Look below for the line with "This plugin requires" and the line with "- 백조는 물위에 떠 있다."; repeat exactly those two lines and all lines between them, but no pictures.
+-------+
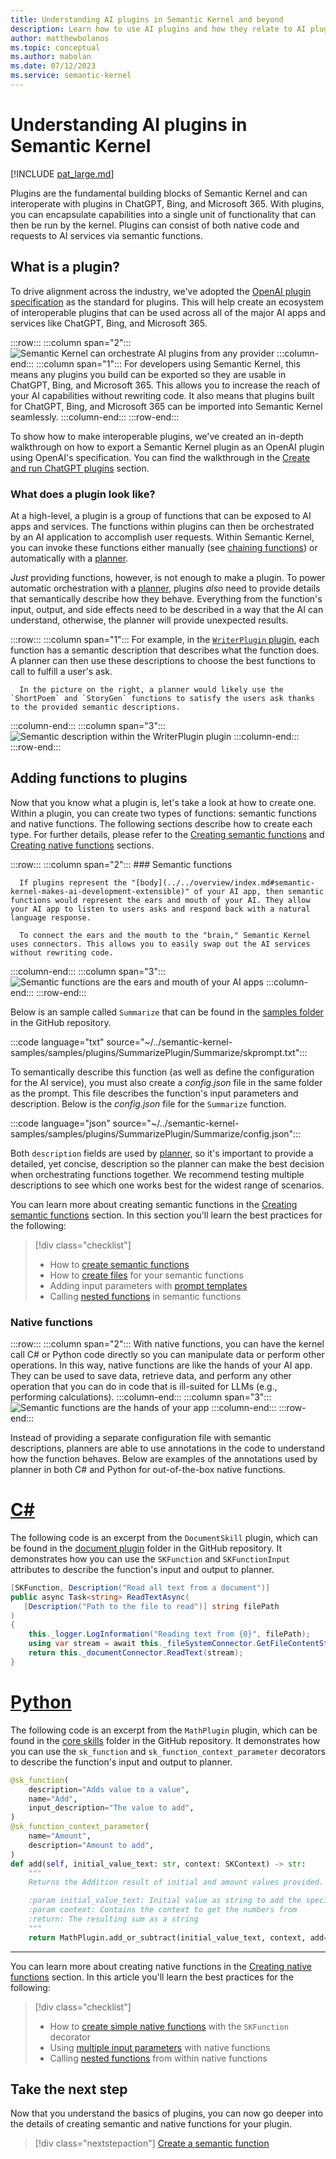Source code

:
```yaml
---
title: Understanding AI plugins in Semantic Kernel and beyond
description: Learn how to use AI plugins and how they relate to AI plugins in ChatGPT, Bing, and Microsoft 365.
author: matthewbolanos
ms.topic: conceptual
ms.author: mabolan
ms.date: 07/12/2023
ms.service: semantic-kernel
---
```


# Understanding AI plugins in Semantic Kernel

[!INCLUDE [pat_large.md](../../includes/pat_large.md)]

Plugins are the fundamental building blocks of Semantic Kernel and can interoperate with plugins in ChatGPT, Bing, and Microsoft 365.
With plugins, you can encapsulate capabilities into a single unit of functionality that can then be run by the kernel. Plugins can consist of both native code and requests to AI services via semantic functions. 

## What is a plugin?
To drive alignment across the industry, we've adopted the [OpenAI plugin specification](https://platform.openai.com/docs/plugins/getting-started/) as the standard for plugins. This will help create an ecosystem of interoperable plugins that can be used across all of the major AI apps and services like ChatGPT, Bing, and Microsoft 365.

:::row:::
   :::column span="2":::
        ![Semantic Kernel can orchestrate AI plugins from any provider](../../media/cross-platform-plugins.png)
   :::column-end:::
   :::column span="1":::
      For developers using Semantic Kernel, this means any plugins you build can be exported so they are usable in ChatGPT, Bing, and Microsoft 365. This allows you to increase the reach of your AI capabilities without rewriting code. It also means that plugins built for ChatGPT, Bing, and Microsoft 365 can be imported into Semantic Kernel seamlessly.
   :::column-end:::
:::row-end:::

To show how to make interoperable plugins, we've created an in-depth walkthrough on how to export a Semantic Kernel plugin as an OpenAI plugin using OpenAI's specification. You can find the walkthrough in the [Create and run ChatGPT plugins](./chatgpt-plugins.md) section.

### What does a plugin look like?
At a high-level, a plugin is a group of functions that can be exposed to AI apps and services. The functions within plugins can then be orchestrated by an AI application to accomplish user requests. Within Semantic Kernel, you can invoke these functions either manually (see [chaining functions](./chaining-functions.md)) or automatically with a [planner](../planners/index.md).

_Just_ providing functions, however, is not enough to make a plugin. To power automatic orchestration with a [planner](../planners/index.md), plugins _also_ need to provide details that semantically describe how they behave. Everything from the function's input, output, and side effects need to be described in a way that the AI can understand, otherwise, the planner will provide unexpected results.

:::row:::
   :::column span="1":::
      For example, in the [`WriterPlugin` plugin](https://github.com/microsoft/semantic-kernel/tree/main/samples/plugins/WriterPlugin), each function has a semantic description that describes what the function does. A planner can then use these descriptions to choose the best functions to call to fulfill a user's ask.
      
      In the picture on the right, a planner would likely use the `ShortPoem` and `StoryGen` functions to satisfy the users ask thanks to the provided semantic descriptions.
   :::column-end:::
   :::column span="3":::
        ![Semantic description within the WriterPlugin plugin](../../media/writer-plugin-example.png)
   :::column-end:::
:::row-end:::

## Adding functions to plugins
Now that you know what a plugin is, let's take a look at how to create one. Within a plugin, you can create two types of functions: semantic functions and native functions. The following sections describe how to create each type. For further details, please refer to the [Creating semantic functions](./semantic-functions/inline-semantic-functions.md) and [Creating native functions](./native-functions/using-the-SKFunction-decorator.md) sections.

:::row:::
   :::column span="2":::
      ### Semantic functions

      If plugins represent the "[body](../../overview/index.md#semantic-kernel-makes-ai-development-extensible)" of your AI app, then semantic functions would represent the ears and mouth of your AI. They allow your AI app to listen to users asks and respond back with a natural language response.
      
      To connect the ears and the mouth to the "brain," Semantic Kernel uses connectors. This allows you to easily swap out the AI services without rewriting code.
   :::column-end:::
   :::column span="3":::
        ![Semantic functions are the ears and mouth of your AI apps](../../media/semantic-function-explainer.png)
   :::column-end:::
:::row-end:::

Below is an sample called `Summarize` that can be found in the [samples folder](https://github.com/microsoft/semantic-kernel/tree/main/samples/plugins/SummarizePlugin/Summarize) in the GitHub repository.

:::code language="txt" source="~/../semantic-kernel-samples/samples/plugins/SummarizePlugin/Summarize/skprompt.txt":::

To semantically describe this function (as well as define the configuration for the AI service), you must also create a _config.json_ file in the same folder as the prompt. This file describes the function's input parameters and description. Below is the _config.json_ file for the `Summarize` function.


:::code language="json" source="~/../semantic-kernel-samples/samples/plugins/SummarizePlugin/Summarize/config.json":::


Both `description` fields are used by [planner](../planners/index.md), so it's important to provide a detailed, yet concise, description so the planner can make the best decision when orchestrating functions together. We recommend testing multiple descriptions to see which one works best for the widest range of scenarios.

You can learn more about creating semantic functions in the [Creating semantic functions](./semantic-functions/inline-semantic-functions.md) section. In this section you'll learn the best practices for the following:
> [!div class="checklist"]
> * How to [create semantic functions](./semantic-functions/inline-semantic-functions.md)
> * How to [create files](./semantic-functions/serializing-semantic-functions.md) for your semantic functions
> * Adding input parameters with [prompt templates](./semantic-functions/templatizing-semantic-functions.md)
> * Calling [nested functions](./semantic-functions/calling-nested-functions.md) in semantic functions

### Native functions

:::row:::
   :::column span="2":::
      With native functions, you can have the kernel call C# or Python code directly so you can manipulate data or perform other operations. In this way, native functions are like the hands of your AI app. They can be used to save data, retrieve data, and perform any other operation that you can do in code that is ill-suited for LLMs (e.g., performing calculations).
   :::column-end:::
   :::column span="3":::
        ![Semantic functions are the hands of your app](../../media/native-function-explainer.png)
   :::column-end:::
:::row-end:::


Instead of providing a separate configuration file with semantic descriptions, planners are able to use annotations in the code to understand how the function behaves. Below are examples of the annotations used by planner in both C# and Python for out-of-the-box native functions.

# [C#](#tab/Csharp)
The following code is an excerpt from the `DocumentSkill` plugin, which can be found in the [document plugin](https://github.com/microsoft/semantic-kernel/tree/main/dotnet/src/Skills/Skills.Document) folder in the GitHub repository. It demonstrates how you can use the `SKFunction` and `SKFunctionInput` attributes to describe the function's input and output to planner.

```csharp
[SKFunction, Description("Read all text from a document")]
public async Task<string> ReadTextAsync(
   [Description("Path to the file to read")] string filePath
)
{
    this._logger.LogInformation("Reading text from {0}", filePath);
    using var stream = await this._fileSystemConnector.GetFileContentStreamAsync(filePath).ConfigureAwait(false);
    return this._documentConnector.ReadText(stream);
}
```

# [Python](#tab/python)

The following code is an excerpt from the `MathPlugin` plugin, which can be found in the [core skills](https://github.com/microsoft/semantic-kernel/tree/main/python/semantic_kernel/core_skills) folder in the GitHub repository. It demonstrates how you can use the `sk_function` and `sk_function_context_parameter` decorators to describe the function's input and output to planner.

```python
@sk_function(
    description="Adds value to a value",
    name="Add",
    input_description="The value to add",
)
@sk_function_context_parameter(
    name="Amount",
    description="Amount to add",
)
def add(self, initial_value_text: str, context: SKContext) -> str:
    """
    Returns the Addition result of initial and amount values provided.

    :param initial_value_text: Initial value as string to add the specified amount
    :param context: Contains the context to get the numbers from
    :return: The resulting sum as a string
    """
    return MathPlugin.add_or_subtract(initial_value_text, context, add=True)
```

---

You can learn more about creating native functions in the [Creating native functions](./native-functions/using-the-SKFunction-decorator.md) section. In this article you'll learn the best practices for the following:
> [!div class="checklist"]
> * How to [create simple native functions](./native-functions/using-the-SKFunction-decorator.md) with the `SKFunction` decorator
> * Using [multiple input parameters](./native-functions/multiple-parameters.md) with native functions
> * Calling [nested functions](./native-functions/calling-nested-functions.md) from within native functions

## Take the next step
Now that you understand the basics of plugins, you can now go deeper into the details of creating semantic and native functions for your plugin.

> [!div class="nextstepaction"]
> [Create a semantic function](./semantic-functions/inline-semantic-functions.md)

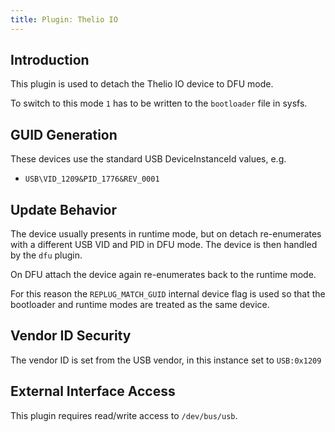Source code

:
 ```yaml
---
title: Plugin: Thelio IO
---
```


## Introduction

This plugin is used to detach the Thelio IO device to DFU mode.

To switch to this mode `1` has to be written to the `bootloader` file
in sysfs.

## GUID Generation

These devices use the standard USB DeviceInstanceId values, e.g.

* `USB\VID_1209&PID_1776&REV_0001`

## Update Behavior

The device usually presents in runtime mode, but on detach re-enumerates with a
different USB VID and PID in DFU mode. The device is then handled by the `dfu`
plugin.

On DFU attach the device again re-enumerates back to the runtime mode.

For this reason the `REPLUG_MATCH_GUID` internal device flag is used so that
the bootloader and runtime modes are treated as the same device.

## Vendor ID Security

The vendor ID is set from the USB vendor, in this instance set to `USB:0x1209`

## External Interface Access

This plugin requires read/write access to `/dev/bus/usb`.
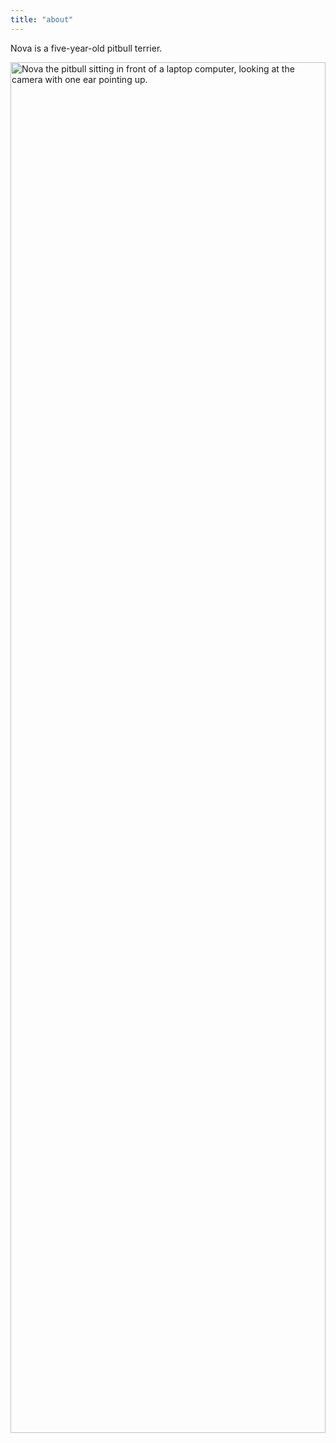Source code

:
 ```yaml
---
title: "about"
---
```


Nova is a five-year-old pitbull terrier.

<img width="100%" height="75%"
src="https://ik.imagekit.io/spees/nova/nova_laptop?updatedAt=1630581023048"
alt="Nova the pitbull sitting in front of a laptop computer, looking at the camera with one ear pointing up.">
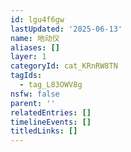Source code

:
 ```yaml
---
id: lgu4f6gw
lastUpdated: '2025-06-13'
name: 地动仪
aliases: []
layer: 1
categoryId: cat_KRnRW8TN
tagIds:
  - tag_L83OWV8g
nsfw: false
parent: ''
relatedEntries: []
timelineEvents: []
titledLinks: []
---
```


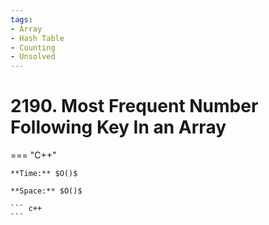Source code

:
 ```yaml
---
tags:
- Array
- Hash Table
- Counting
- Unsolved
---
```



# 2190. Most Frequent Number Following Key In an Array

=== "C++"

    **Time:** $O()$

    **Space:** $O()$

    ``` c++
    ```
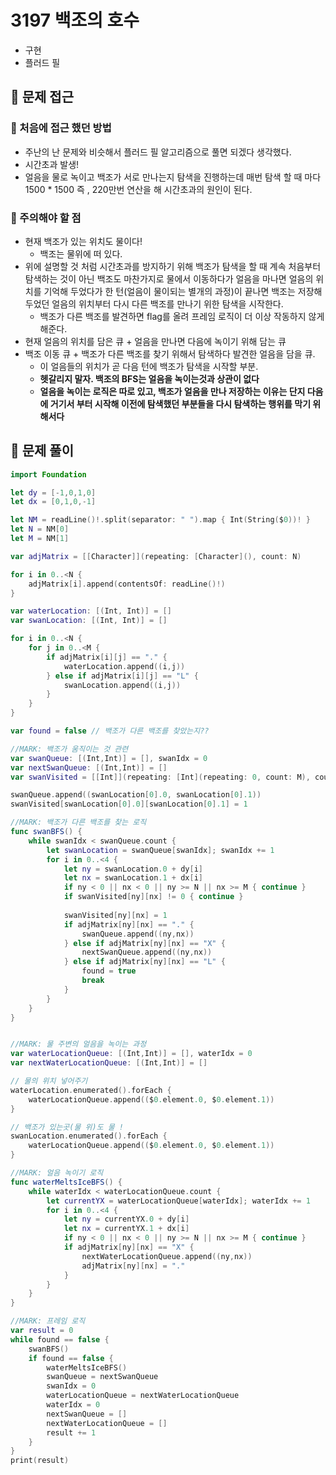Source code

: # 3197 백조의 호수
- 구현
- 플러드 필

## 🍎 문제 접근
### 📖 처음에 접근 했던 방법
- 주난의 난 문제와 비슷해서 플러드 필 알고리즘으로 풀면 되겠다 생각했다.
- 시간초과 발생!
- 얼음을 물로 녹이고 백조가 서로 만나는지 탐색을 진행하는데 매번 탐색 할 때 마다 1500 * 1500 즉 , 220만번 연산을 해 시간초과의 원인이 된다.

### 📖 주의해야 할 점
- 현재 백조가 있는 위치도 물이다!
    - 백조는 물위에 떠 있다.
- 위에 설명할 것 처럼 시간초과를 방지하기 위해 백조가 탐색을 할 때 계속 처음부터 탐색하는 것이 아닌 백조도 마찬가지로 물에서 이동하다가 얼음을 마나면 얼음의 위치를 기억해 두었다가 한 턴(얼음이 물이되는 별개의 과정)이 끝나면 백조는 저장해 두었던 얼음의 위치부터 다시 다른 백조를 만나기 위한 탐색을 시작한다.
    - 백조가 다른 백조를 발견하면 flag를 올려 프레임 로직이 더 이상 작동하지 않게 해준다.
- 현재 얼음의 위치를 담은 큐 + 얼음을 만나면 다음에 녹이기 위해 담는 큐
- 백조 이동 큐 + 백조가 다른 백조를 찾기 위해서 탐색하다 발견한 얼음을 담을 큐.
    - 이 얼음들의 위치가 곧 다음 턴에 백조가 탐색을 시작할 부분.
    - **헷갈리지 말자. 백조의 BFS는 얼음을 녹이는것과 상관이 없다**
    - **얼음을 녹이는 로직은 따로 있고, 백조가 얼음을 만나 저장하는 이유는 단지 다음에 거기서 부터 시작해 이전에 탐색했던 부분들을 다시 탐색하는 행위를 막기 위해서다**

## 🍎 문제 풀이
```swift
import Foundation

let dy = [-1,0,1,0]
let dx = [0,1,0,-1]

let NM = readLine()!.split(separator: " ").map { Int(String($0))! }
let N = NM[0]
let M = NM[1]

var adjMatrix = [[Character]](repeating: [Character](), count: N)

for i in 0..<N {
    adjMatrix[i].append(contentsOf: readLine()!)
}

var waterLocation: [(Int, Int)] = []
var swanLocation: [(Int, Int)] = []

for i in 0..<N {
    for j in 0..<M {
        if adjMatrix[i][j] == "." {
            waterLocation.append((i,j))
        } else if adjMatrix[i][j] == "L" {
            swanLocation.append((i,j))
        }
    }
}

var found = false // 백조가 다른 백조를 찾았는지??

//MARK: 백조가 움직이는 것 관련
var swanQueue: [(Int,Int)] = [], swanIdx = 0
var nextSwanQueue: [(Int,Int)] = []
var swanVisited = [[Int]](repeating: [Int](repeating: 0, count: M), count: N)

swanQueue.append((swanLocation[0].0, swanLocation[0].1))
swanVisited[swanLocation[0].0][swanLocation[0].1] = 1

//MARK: 백조가 다른 백조를 찾는 로직 
func swanBFS() {
    while swanIdx < swanQueue.count {
        let swanLocation = swanQueue[swanIdx]; swanIdx += 1
        for i in 0..<4 {
            let ny = swanLocation.0 + dy[i]
            let nx = swanLocation.1 + dx[i]
            if ny < 0 || nx < 0 || ny >= N || nx >= M { continue }
            if swanVisited[ny][nx] != 0 { continue }
            
            swanVisited[ny][nx] = 1
            if adjMatrix[ny][nx] == "." {
                swanQueue.append((ny,nx))
            } else if adjMatrix[ny][nx] == "X" {
                nextSwanQueue.append((ny,nx))
            } else if adjMatrix[ny][nx] == "L" {
                found = true
                break
            }
        }
    }
}


//MARK: 물 주변의 얼음을 녹이는 과정
var waterLocationQueue: [(Int,Int)] = [], waterIdx = 0
var nextWaterLocationQueue: [(Int,Int)] = []

// 물의 위치 넣어주기
waterLocation.enumerated().forEach {
    waterLocationQueue.append(($0.element.0, $0.element.1))
}

// 백조가 있는곳(물 위)도 물 !
swanLocation.enumerated().forEach {
    waterLocationQueue.append(($0.element.0, $0.element.1))
}

//MARK: 얼음 녹이기 로직
func waterMeltsIceBFS() {
    while waterIdx < waterLocationQueue.count {
        let currentYX = waterLocationQueue[waterIdx]; waterIdx += 1
        for i in 0..<4 {
            let ny = currentYX.0 + dy[i]
            let nx = currentYX.1 + dx[i]
            if ny < 0 || nx < 0 || ny >= N || nx >= M { continue }
            if adjMatrix[ny][nx] == "X" {
                nextWaterLocationQueue.append((ny,nx))
                adjMatrix[ny][nx] = "."
            }
        }
    }
}

//MARK: 프레임 로직
var result = 0
while found == false {
    swanBFS()
    if found == false {
        waterMeltsIceBFS()
        swanQueue = nextSwanQueue
        swanIdx = 0
        waterLocationQueue = nextWaterLocationQueue
        waterIdx = 0
        nextSwanQueue = []
        nextWaterLocationQueue = []
        result += 1
    }
}
print(result)
```
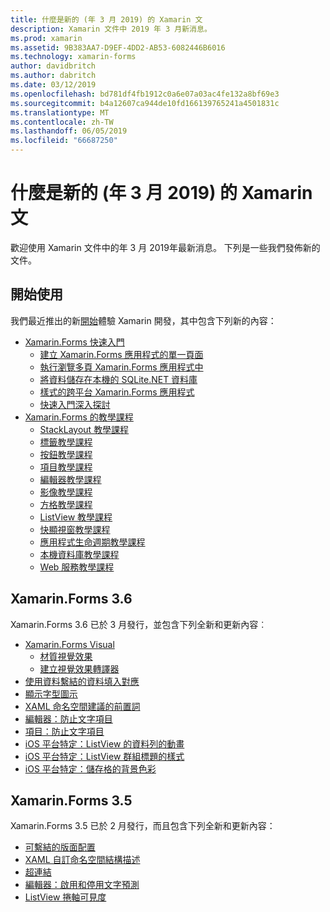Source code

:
 ```yaml
---
title: 什麼是新的 (年 3 月 2019) 的 Xamarin 文
description: Xamarin 文件中 2019 年 3 月新消息。
ms.prod: xamarin
ms.assetid: 9B383AA7-D9EF-4DD2-AB53-6082446B6016
ms.technology: xamarin-forms
author: davidbritch
ms.author: dabritch
ms.date: 03/12/2019
ms.openlocfilehash: bd781df4fb1912c0a6e07a03ac4fe132a8bf69e3
ms.sourcegitcommit: b4a12607ca944de10fd166139765241a4501831c
ms.translationtype: MT
ms.contentlocale: zh-TW
ms.lasthandoff: 06/05/2019
ms.locfileid: "66687250"
---
```

# <a name="xamarin-docs-whats-new-march-2019"></a>什麼是新的 (年 3 月 2019) 的 Xamarin 文

歡迎使用 Xamarin 文件中的年 3 月 2019年最新消息。 下列是一些我們發佈新的文件。

## <a name="get-started"></a>開始使用

我們最近推出的新[開始](~/get-started/index.yml)體驗 Xamarin 開發，其中包含下列新的內容：

- [Xamarin.Forms 快速入門](~/get-started/quickstarts/index.yml)
  - [建立 Xamarin.Forms 應用程式的單一頁面](~/get-started/quickstarts/single-page.md)
  - [執行瀏覽多頁 Xamarin.Forms 應用程式中](~/get-started/quickstarts/multi-page.md)
  - [將資料儲存在本機的 SQLite.NET 資料庫](~/get-started/quickstarts/database.md)
  - [樣式的跨平台 Xamarin.Forms 應用程式](~/get-started/quickstarts/styling.md)
  - [快速入門深入探討](~/get-started/quickstarts/deepdive.md)
- [Xamarin.Forms 的教學課程](~/get-started/tutorials/index.yml)
  - [StackLayout 教學課程](~/get-started/tutorials/stacklayout/index.yml)
  - [標籤教學課程](~/get-started/tutorials/label/index.yml)
  - [按鈕教學課程](~/get-started/tutorials/button/index.yml)
  - [項目教學課程](~/get-started/tutorials/entry/index.yml)
  - [編輯器教學課程](~/get-started/tutorials/editor/index.yml)
  - [影像教學課程](~/get-started/tutorials/image/index.yml)
  - [方格教學課程](~/get-started/tutorials/grid/index.yml)
  - [ListView 教學課程](~/get-started/tutorials/listview/index.yml)
  - [快顯視窗教學課程](~/get-started/tutorials/pop-ups/index.yml)
  - [應用程式生命週期教學課程](~/get-started/tutorials/app-lifecycle/index.yml)
  - [本機資料庫教學課程](~/get-started/tutorials/local-database/index.yml)
  - [Web 服務教學課程](~/get-started/tutorials/web-service/index.yml)

## <a name="xamarinforms-36"></a>Xamarin.Forms 3.6

Xamarin.Forms 3.6 已於 3 月發行，並包含下列全新和更新內容︰

- [Xamarin.Forms Visual](~/xamarin-forms/user-interface/visual/index.md)
  - [材質視覺效果](~/xamarin-forms/user-interface/visual/material-visual.md)
  - [建立視覺效果轉譯器](~/xamarin-forms/user-interface/visual/create.md)
- [使用資料繫結的資料填入對應](~/xamarin-forms/user-interface/map.md#populating-a-map-with-data-using-data-binding)
- [顯示字型圖示](~/xamarin-forms/user-interface/text/fonts.md#display-font-icons)
- [XAML 命名空間建議的前置詞](~/xamarin-forms/xaml/custom-prefix.md)
- [編輯器：防止文字項目](~/xamarin-forms/user-interface/text/editor.md#preventing-text-entry)
- [項目：防止文字項目](~/xamarin-forms/user-interface/text/entry.md#preventing-text-entry)
- [iOS 平台特定：ListView 的資料列的動畫](~/xamarin-forms/platform/ios/listview-row-animations.md)
- [iOS 平台特定：ListView 群組標題的樣式](~/xamarin-forms/platform/ios/listview-group-header-style.md)
- [iOS 平台特定：儲存格的背景色彩](~/xamarin-forms/platform/ios/cell-background-color.md)

## <a name="xamarinforms-35"></a>Xamarin.Forms 3.5

Xamarin.Forms 3.5 已於 2 月發行，而且包含下列全新和更新內容：

- [可繫結的版面配置](~/xamarin-forms/user-interface/layouts/bindable-layouts.md)
- [XAML 自訂命名空間結構描述](~/xamarin-forms/xaml/custom-namespace-schemas.md)
- [超連結](~/xamarin-forms/user-interface/text/label.md#hyperlinks)
- [編輯器：啟用和停用文字預測](~/xamarin-forms/user-interface/text/editor.md#enabling-and-disabling-text-prediction)
- [ListView 捲軸可見度](~/xamarin-forms/user-interface/listview/customizing-list-appearance.md#scrollbar-visibility)
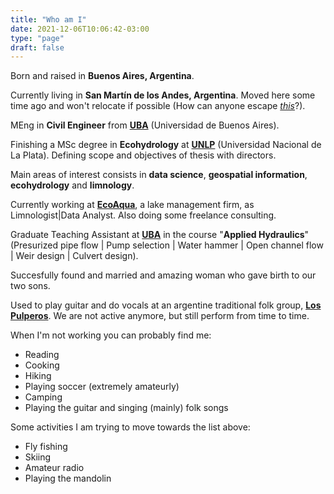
 ```yaml
---
title: "Who am I"
date: 2021-12-06T10:06:42-03:00
type: "page"
draft: false
---
```


Born and raised in **Buenos Aires, Argentina**. 

Currently living in **San Martín de los Andes, Argentina**. Moved here some time ago and won't relocate if possible (How can anyone escape [*this*][SMAndes]?).

MEng in **Civil Engineer** from [**UBA**][UBA] (Universidad de Buenos Aires).

Finishing a MSc degree in **Ecohydrology** at [**UNLP**][UNLP] (Universidad Nacional de La Plata). Defining scope and objectives of thesis with directors.

Main areas of interest consists in **data science**, **geospatial information**, **ecohydrology** and **limnology**.

Currently working at [**EcoAqua**][ECOAQUA], a lake management firm, as Limnologist|Data Analyst. Also doing some freelance consulting.

Graduate Teaching Assistant at [**UBA**][UBA] in the course "**Applied Hydraulics**" (Presurized pipe flow | Pump selection | Water hammer | Open channel flow | Weir design | Culvert design).

Succesfully found and married and amazing woman who gave birth to our two sons.

Used to play guitar and do vocals at an argentine traditional folk group, [**Los Pulperos**][SPOTIFY]. We are not active anymore, but still perform from time to time.

When I'm not working you can probably find me: 

+ Reading
+ Cooking
+ Hiking
+ Playing soccer (extremely amateurly)
+ Camping
+ Playing the guitar and singing (mainly) folk songs

Some activities I am trying to move towards the list above:

+ Fly fishing
+ Skiing
+ Amateur radio
+ Playing the mandolin


[UBA]: http://www.fi.uba.ar/
[UNLP]: https://unlp.edu.ar/
[ECOAQUA]: https://www.ecoaqua.com.ar
[SPOTIFY]: https://open.spotify.com/artist/3F3p5QYtREwN6bnOfRm4Fz?si=mqwcNBhWTjubZSkzCCQllQ
[SMAndes]: /files/smandes.jpg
+-------+
*YOUR RESPONSE*.
This plugin requires read/write access to `/dev/bus/usb`.
Source code

:
 ```yaml
---
title: "about"
---
```


Nova is a five-year-old pitbull terrier.

<img width="100%" height="75%"
src="https://ik.imagekit.io/spees/nova/nova_laptop?updatedAt=1630581023048"
alt="Nova the pitbull sitting in front of a laptop computer, looking at the camera with one ear pointing up.">
Source code

:
 ```yaml
---
id: lgu4f6gw
lastUpdated: '2025-06-13'
name: 地动仪
aliases: []
layer: 1
categoryId: cat_KRnRW8TN
tagIds:
  - tag_L83OWV8g
nsfw: false
parent: ''
relatedEntries: []
timelineEvents: []
titledLinks: []
---
```


Source code

:
 ```yaml
---
tags:
- Array
- Hash Table
- Counting
- Unsolved
---
```



# 2190. Most Frequent Number Following Key In an Array

=== "C++"

    **Time:** $O()$

    **Space:** $O()$

    ``` c++
    ```
Source code

: # 3197 백조의 호수
- 구현
- 플러드 필

## 🍎 문제 접근
### 📖 처음에 접근 했던 방법
- 주난의 난 문제와 비슷해서 플러드 필 알고리즘으로 풀면 되겠다 생각했다.
- 시간초과 발생!
- 얼음을 물로 녹이고 백조가 서로 만나는지 탐색을 진행하는데 매번 탐색 할 때 마다 1500 * 1500 즉 , 220만번 연산을 해 시간초과의 원인이 된다.

### 📖 주의해야 할 점
- 현재 백조가 있는 위치도 물이다!
    - 백조는 물위에 떠 있다.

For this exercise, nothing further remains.